In the end we went to the woods for an hour or so, popped to the shops where I cried in the changing rooms and bought nothing, went to the party and had a lovely time, and Sunday was a completely lazy, hungover, everyone was tired, wasted day.
But I did learn a few things. I learnt that I can’t keep pushing things I don’t want to deal with to the back of my mind, because that is never a good idea. Even if I just allocate them some time in the future when I know they are going to get done, I will immediately feel more in control of them. I learnt that it really doesn’t take a lot to overwhelm me at the moment, and that I need to be better at dealing with the clutter inside my head, just writing it down on a regular basis makes a huge difference. And I also learnt that I’m impatient with myself on this journey, and I’m desperate to get to the other side already.

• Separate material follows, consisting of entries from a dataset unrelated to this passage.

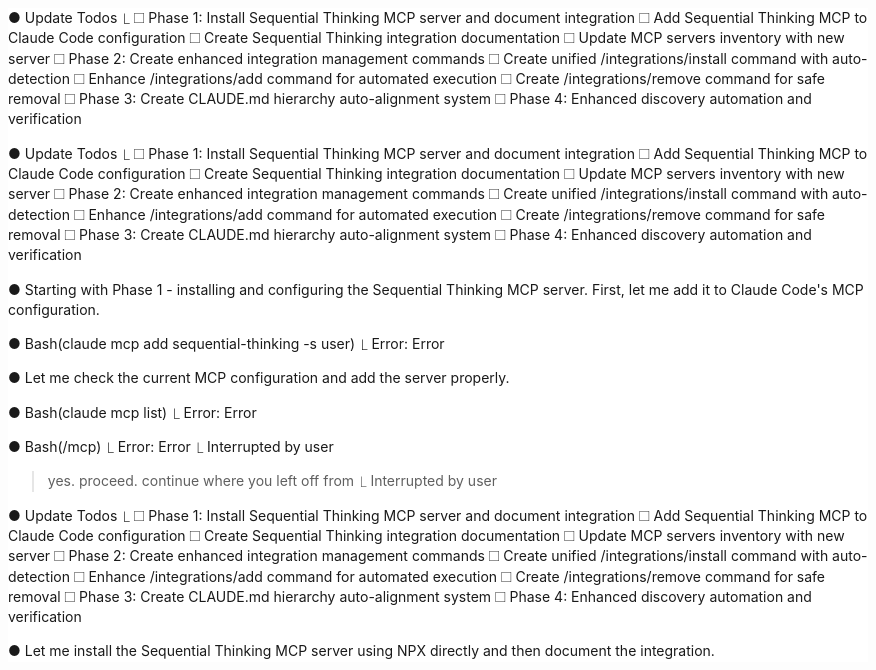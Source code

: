 ● Update Todos
  ⎿  ☐ Phase 1: Install Sequential Thinking MCP server and document integration
     ☐ Add Sequential Thinking MCP to Claude Code configuration
     ☐ Create Sequential Thinking integration documentation
     ☐ Update MCP servers inventory with new server
     ☐ Phase 2: Create enhanced integration management commands
     ☐ Create unified /integrations/install command with auto-detection
     ☐ Enhance /integrations/add command for automated execution
     ☐ Create /integrations/remove command for safe removal
     ☐ Phase 3: Create CLAUDE.md hierarchy auto-alignment system
     ☐ Phase 4: Enhanced discovery automation and verification

● Update Todos
  ⎿  ☐ Phase 1: Install Sequential Thinking MCP server and document integration
     ☐ Add Sequential Thinking MCP to Claude Code configuration
     ☐ Create Sequential Thinking integration documentation
     ☐ Update MCP servers inventory with new server
     ☐ Phase 2: Create enhanced integration management commands
     ☐ Create unified /integrations/install command with auto-detection
     ☐ Enhance /integrations/add command for automated execution
     ☐ Create /integrations/remove command for safe removal
     ☐ Phase 3: Create CLAUDE.md hierarchy auto-alignment system
     ☐ Phase 4: Enhanced discovery automation and verification

● Starting with Phase 1 - installing and configuring the Sequential Thinking MCP server. First, let me add it to
   Claude Code's MCP configuration.

● Bash(claude mcp add sequential-thinking -s user)
  ⎿  Error: Error

● Let me check the current MCP configuration and add the server properly.

● Bash(claude mcp list)
  ⎿  Error: Error

● Bash(/mcp)
  ⎿  Error: Error
  ⎿  Interrupted by user

> yes. proceed. continue where you left off from ⎿  Interrupted by user

● Update Todos
  ⎿  ☐ Phase 1: Install Sequential Thinking MCP server and document integration
     ☐ Add Sequential Thinking MCP to Claude Code configuration
     ☐ Create Sequential Thinking integration documentation
     ☐ Update MCP servers inventory with new server
     ☐ Phase 2: Create enhanced integration management commands
     ☐ Create unified /integrations/install command with auto-detection
     ☐ Enhance /integrations/add command for automated execution
     ☐ Create /integrations/remove command for safe removal
     ☐ Phase 3: Create CLAUDE.md hierarchy auto-alignment system
     ☐ Phase 4: Enhanced discovery automation and verification

● Let me install the Sequential Thinking MCP server using NPX directly and then document the integration.
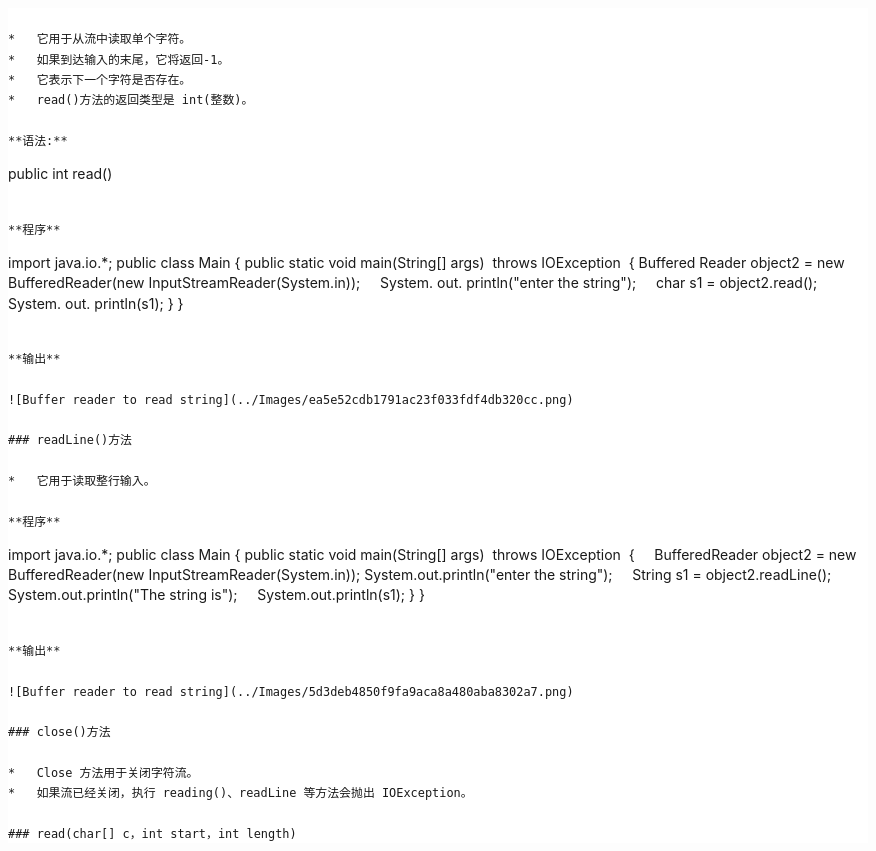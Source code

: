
 ```

*   它用于从流中读取单个字符。
*   如果到达输入的末尾，它将返回-1。
*   它表示下一个字符是否存在。
*   read()方法的返回类型是 int(整数)。

**语法:**

```
public int read()
```

**程序**

```
import java.io.*;
public class Main
{
	public static void main(String[] args)  throws IOException 
	{
	Buffered Reader object2 = new BufferedReader(new InputStreamReader(System.in));
    System. out. println("enter the string");
    char s1 = object2.read();
    System. out. println(s1);
	}
} 
```

**输出**

![Buffer reader to read string](../Images/ea5e52cdb1791ac23f033fdf4db320cc.png)  

### readLine()方法

*   它用于读取整行输入。

**程序**

```
import java.io.*;
public class Main
{
	public static void main(String[] args)  throws IOException 
	{    
	BufferedReader object2 = new BufferedReader(new InputStreamReader(System.in));
	System.out.println("enter the string");
    String s1 = object2.readLine();
    System.out.println("The string is");
    System.out.println(s1);
	}
} 
```

**输出**

![Buffer reader to read string](../Images/5d3deb4850f9fa9aca8a480aba8302a7.png)  

### close()方法

*   Close 方法用于关闭字符流。
*   如果流已经关闭，执行 reading()、readLine 等方法会抛出 IOException。

### read(char[] c，int start，int length)

```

I’m on a journey to take back control of my time, my home, my possessions, my health and my weight, and that’s a lot to tackle all at once. I’m sharing this with you because being at the beginning of that journey is really flipping hard. Last week I wrote all about my reasoning behind why we wanted to simplify and some of my dreams for how life can look in the future, but the reality is that we are still quite a long way away from that. This life change takes a lot of hard work and it’s not going to happen over night, I know that, but it’s so frustrating when it feels like you take 2 steps forwards and 1 step back. We’ve simplified hugely, but it only makes me see how much further we have to go before we get to where we want to be.
But there’s no short cut on this trip, it takes as long as it takes and you have to do the work, there’s no way around it.
What I’m learning is that maybe at the beginning you have to cut more things out than you necessarily want to, while you deal with the real bones of the problem – decluttering your possessions and setting up solid routines. Then when you’re in a good place, you can start adding things back in again.
So for me that means not taking on anything more with my blog for the immediate future, and trying to be content with having less adventures for a little while if needs be. The more time I can free up to spend on purging our home, the quicker we are going to make progress towards our goals, and eventually get to living the life we were meant to live.